### PROVIDED DATA:
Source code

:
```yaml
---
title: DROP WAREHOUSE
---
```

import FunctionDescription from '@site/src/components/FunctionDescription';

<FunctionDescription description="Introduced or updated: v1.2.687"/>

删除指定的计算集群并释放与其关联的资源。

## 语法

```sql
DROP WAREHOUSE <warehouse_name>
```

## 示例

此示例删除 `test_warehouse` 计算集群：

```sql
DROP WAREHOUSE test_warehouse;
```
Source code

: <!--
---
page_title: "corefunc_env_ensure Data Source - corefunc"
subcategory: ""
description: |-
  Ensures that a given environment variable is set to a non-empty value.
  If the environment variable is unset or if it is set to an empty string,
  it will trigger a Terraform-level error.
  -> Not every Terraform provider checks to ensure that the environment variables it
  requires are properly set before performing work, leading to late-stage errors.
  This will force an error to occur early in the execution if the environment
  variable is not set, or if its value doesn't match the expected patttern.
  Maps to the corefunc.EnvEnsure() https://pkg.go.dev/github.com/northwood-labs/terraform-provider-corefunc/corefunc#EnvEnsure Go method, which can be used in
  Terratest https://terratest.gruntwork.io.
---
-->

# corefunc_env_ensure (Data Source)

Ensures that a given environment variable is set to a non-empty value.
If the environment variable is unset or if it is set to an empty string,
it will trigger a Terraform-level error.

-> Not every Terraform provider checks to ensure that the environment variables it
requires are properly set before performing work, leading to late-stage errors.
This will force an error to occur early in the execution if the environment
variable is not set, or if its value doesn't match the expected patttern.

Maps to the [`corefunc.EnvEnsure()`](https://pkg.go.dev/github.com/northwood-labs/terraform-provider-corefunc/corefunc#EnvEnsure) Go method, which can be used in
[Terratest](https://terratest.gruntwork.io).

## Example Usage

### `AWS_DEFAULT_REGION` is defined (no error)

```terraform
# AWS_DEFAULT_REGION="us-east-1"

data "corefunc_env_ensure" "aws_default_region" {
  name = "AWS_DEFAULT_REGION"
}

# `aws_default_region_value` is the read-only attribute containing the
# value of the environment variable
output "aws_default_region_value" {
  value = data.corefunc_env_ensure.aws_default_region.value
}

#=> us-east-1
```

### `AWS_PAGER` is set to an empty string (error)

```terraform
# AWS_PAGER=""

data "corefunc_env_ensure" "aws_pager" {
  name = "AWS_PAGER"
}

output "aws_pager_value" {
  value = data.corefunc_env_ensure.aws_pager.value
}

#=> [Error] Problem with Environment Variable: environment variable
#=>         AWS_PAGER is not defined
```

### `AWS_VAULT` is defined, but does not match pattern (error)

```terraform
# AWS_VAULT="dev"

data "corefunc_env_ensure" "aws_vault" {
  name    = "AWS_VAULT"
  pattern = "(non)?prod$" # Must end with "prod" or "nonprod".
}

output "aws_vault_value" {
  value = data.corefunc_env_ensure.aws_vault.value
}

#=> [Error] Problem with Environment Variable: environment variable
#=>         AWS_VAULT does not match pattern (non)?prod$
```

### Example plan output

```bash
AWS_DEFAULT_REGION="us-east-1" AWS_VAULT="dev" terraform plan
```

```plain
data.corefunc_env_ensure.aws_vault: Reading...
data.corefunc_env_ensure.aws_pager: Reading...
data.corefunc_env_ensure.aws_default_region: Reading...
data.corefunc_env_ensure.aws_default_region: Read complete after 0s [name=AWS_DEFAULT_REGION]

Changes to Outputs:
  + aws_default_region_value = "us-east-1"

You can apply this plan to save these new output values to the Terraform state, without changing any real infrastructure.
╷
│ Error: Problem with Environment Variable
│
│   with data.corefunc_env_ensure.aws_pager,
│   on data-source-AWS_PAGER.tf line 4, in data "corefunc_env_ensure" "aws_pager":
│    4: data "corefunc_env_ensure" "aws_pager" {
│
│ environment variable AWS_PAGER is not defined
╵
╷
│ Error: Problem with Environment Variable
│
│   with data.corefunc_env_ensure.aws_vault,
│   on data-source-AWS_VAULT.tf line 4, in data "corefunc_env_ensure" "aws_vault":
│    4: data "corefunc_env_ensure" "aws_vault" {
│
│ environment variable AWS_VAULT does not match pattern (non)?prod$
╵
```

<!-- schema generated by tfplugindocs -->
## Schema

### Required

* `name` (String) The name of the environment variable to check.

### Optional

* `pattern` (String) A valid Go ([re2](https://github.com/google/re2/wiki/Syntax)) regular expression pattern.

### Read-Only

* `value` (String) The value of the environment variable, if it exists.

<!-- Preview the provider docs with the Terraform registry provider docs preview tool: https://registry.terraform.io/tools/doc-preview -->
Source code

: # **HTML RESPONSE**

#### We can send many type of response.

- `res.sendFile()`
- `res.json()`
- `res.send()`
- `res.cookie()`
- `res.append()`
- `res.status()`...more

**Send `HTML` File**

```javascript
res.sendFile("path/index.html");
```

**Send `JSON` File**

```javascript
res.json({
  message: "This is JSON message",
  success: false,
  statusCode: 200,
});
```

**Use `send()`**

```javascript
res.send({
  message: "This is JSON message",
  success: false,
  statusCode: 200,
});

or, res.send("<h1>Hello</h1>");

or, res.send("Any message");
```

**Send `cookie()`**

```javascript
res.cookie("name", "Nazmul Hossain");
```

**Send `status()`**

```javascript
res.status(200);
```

### EXERCISE AIM:
All lines holding the word "occur" must be copied from the data.

### RESULT:
  This will force an error to occur early in the execution if the environment
This will force an error to occur early in the execution if the environment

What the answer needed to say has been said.